EXERCISE
Copy out the records in full, word for word, without pictures.

[Dataset entries]
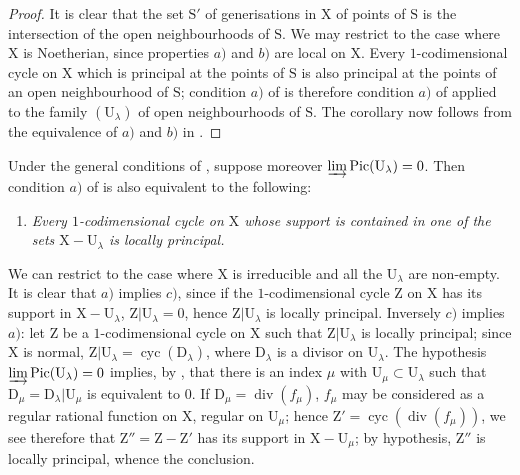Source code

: \begin{proof}
It is clear that the set $\mathrm{S}'$ of generisations in $\mathrm{X}$ of points of $\mathrm{S}$ is the intersection of the open neighbourhoods of $\mathrm{S}$. We may restrict to the case where $\mathrm{X}$ is Noetherian, since properties $a)$ and $b)$ are local on $\mathrm{X}$. Every $1$-codimensional cycle on $\mathrm{X}$ which is principal at the points of $\mathrm{S}$ is also principal at the points of an open neighbourhood of $\mathrm{S}$; condition $a)$ of  is therefore condition $a)$ of  applied to the family $(\mathrm{U}_\lambda)$ of open neighbourhoods of $\mathrm{S}$. The corollary now follows from the equivalence of $a)$ and $b)$ in .
\end{proof}

\begin{remark}[21.13.16]
\label{IV.21.13.16}
Under the general conditions of , suppose moreover $\varinjlim\operatorname{Pic}(\mathrm{U}_\lambda)=0$.
Then condition $a)$ of  is also equivalent to the following:
\begin{enumerate}
  \item[c)] \emph{Every $1$-codimensional cycle on $\mathrm{X}$ whose support is contained in one of the sets $\mathrm{X}-\mathrm{U}_\lambda$ is locally principal.}
\end{enumerate}

We can restrict to the case where $\mathrm{X}$ is irreducible and all the $\mathrm{U}_\lambda$ are non-empty.
It is clear that $a)$ implies $c)$, since if the $1$-codimensional cycle $\mathrm{Z}$ on $\mathrm{X}$ has its support in $\mathrm{X}-\mathrm{U}_\lambda$, $\mathrm{Z}|\mathrm{U}_\lambda=0$, hence $\mathrm{Z}|\mathrm{U}_\lambda$ is locally principal.
Inversely $c)$ implies $a)$: let $\mathrm{Z}$ be a $1$-codimensional cycle on $\mathrm{X}$ such that $\mathrm{Z}|\mathrm{U}_\lambda$ is locally principal; since $\mathrm{X}$ is normal, $\mathrm{Z}|\mathrm{U}_\lambda=\operatorname{cyc}(\mathrm{D}_\lambda)$, where $\mathrm{D}_\lambda$ is a divisor on $\mathrm{U}_\lambda$.
The hypothesis $\varinjlim\operatorname{Pic}(\mathrm{U}_\lambda)=0$ implies, by , that there is an index $\mu$ with $\mathrm{U}_\mu\subset\mathrm{U}_\lambda$ such that $\mathrm{D}_\mu=\mathrm{D}_\lambda|\mathrm{U}_\mu$ is equivalent to $0$.
If $\mathrm{D}_\mu=\operatorname{div}(f_\mu)$, $f_\mu$ may be considered as a regular rational function on $\mathrm{X}$, regular on $\mathrm{U}_\mu$; hence $\mathrm{Z}'=\operatorname{cyc}(\operatorname{div}(f_\mu))$, we see therefore that $\mathrm{Z}''=\mathrm{Z}-\mathrm{Z}'$ has its support in $\mathrm{X}-\mathrm{U}_\mu$; by hypothesis, $\mathrm{Z}''$ is locally principal, whence the conclusion.


\end{remark}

EXERCISE SOLUTION
Source code

: \begin{proof}
It is clear that the set $\mathrm{S}'$ of generisations in $\mathrm{X}$ of points of $\mathrm{S}$ is the intersection of the open neighbourhoods of $\mathrm{S}$. We may restrict to the case where $\mathrm{X}$ is Noetherian, since properties $a)$ and $b)$ are local on $\mathrm{X}$. Every $1$-codimensional cycle on $\mathrm{X}$ which is principal at the points of $\mathrm{S}$ is also principal at the points of an open neighbourhood of $\mathrm{S}$; condition $a)$ of  is therefore condition $a)$ of  applied to the family $(\mathrm{U}_\lambda)$ of open neighbourhoods of $\mathrm{S}$. The corollary now follows from the equivalence of $a)$ and $b)$ in .
\end{proof}

\begin{remark}[21.13.16]
\label{IV.21.13.16}
Under the general conditions of , suppose moreover $\varinjlim\operatorname{Pic}(\mathrm{U}_\lambda)=0$.
Then condition $a)$ of  is also equivalent to the following:
\begin{enumerate}
  \item[c)] \emph{Every $1$-codimensional cycle on $\mathrm{X}$ whose support is contained in one of the sets $\mathrm{X}-\mathrm{U}_\lambda$ is locally principal.}
\end{enumerate}

We can restrict to the case where $\mathrm{X}$ is irreducible and all the $\mathrm{U}_\lambda$ are non-empty.
It is clear that $a)$ implies $c)$, since if the $1$-codimensional cycle $\mathrm{Z}$ on $\mathrm{X}$ has its support in $\mathrm{X}-\mathrm{U}_\lambda$, $\mathrm{Z}|\mathrm{U}_\lambda=0$, hence $\mathrm{Z}|\mathrm{U}_\lambda$ is locally principal.
Inversely $c)$ implies $a)$: let $\mathrm{Z}$ be a $1$-codimensional cycle on $\mathrm{X}$ such that $\mathrm{Z}|\mathrm{U}_\lambda$ is locally principal; since $\mathrm{X}$ is normal, $\mathrm{Z}|\mathrm{U}_\lambda=\operatorname{cyc}(\mathrm{D}_\lambda)$, where $\mathrm{D}_\lambda$ is a divisor on $\mathrm{U}_\lambda$.
The hypothesis $\varinjlim\operatorname{Pic}(\mathrm{U}_\lambda)=0$ implies, by , that there is an index $\mu$ with $\mathrm{U}_\mu\subset\mathrm{U}_\lambda$ such that $\mathrm{D}_\mu=\mathrm{D}_\lambda|\mathrm{U}_\mu$ is equivalent to $0$.
If $\mathrm{D}_\mu=\operatorname{div}(f_\mu)$, $f_\mu$ may be considered as a regular rational function on $\mathrm{X}$, regular on $\mathrm{U}_\mu$; hence $\mathrm{Z}'=\operatorname{cyc}(\operatorname{div}(f_\mu))$, we see therefore that $\mathrm{Z}''=\mathrm{Z}-\mathrm{Z}'$ has its support in $\mathrm{X}-\mathrm{U}_\mu$; by hypothesis, $\mathrm{Z}''$ is locally principal, whence the conclusion.


\end{remark}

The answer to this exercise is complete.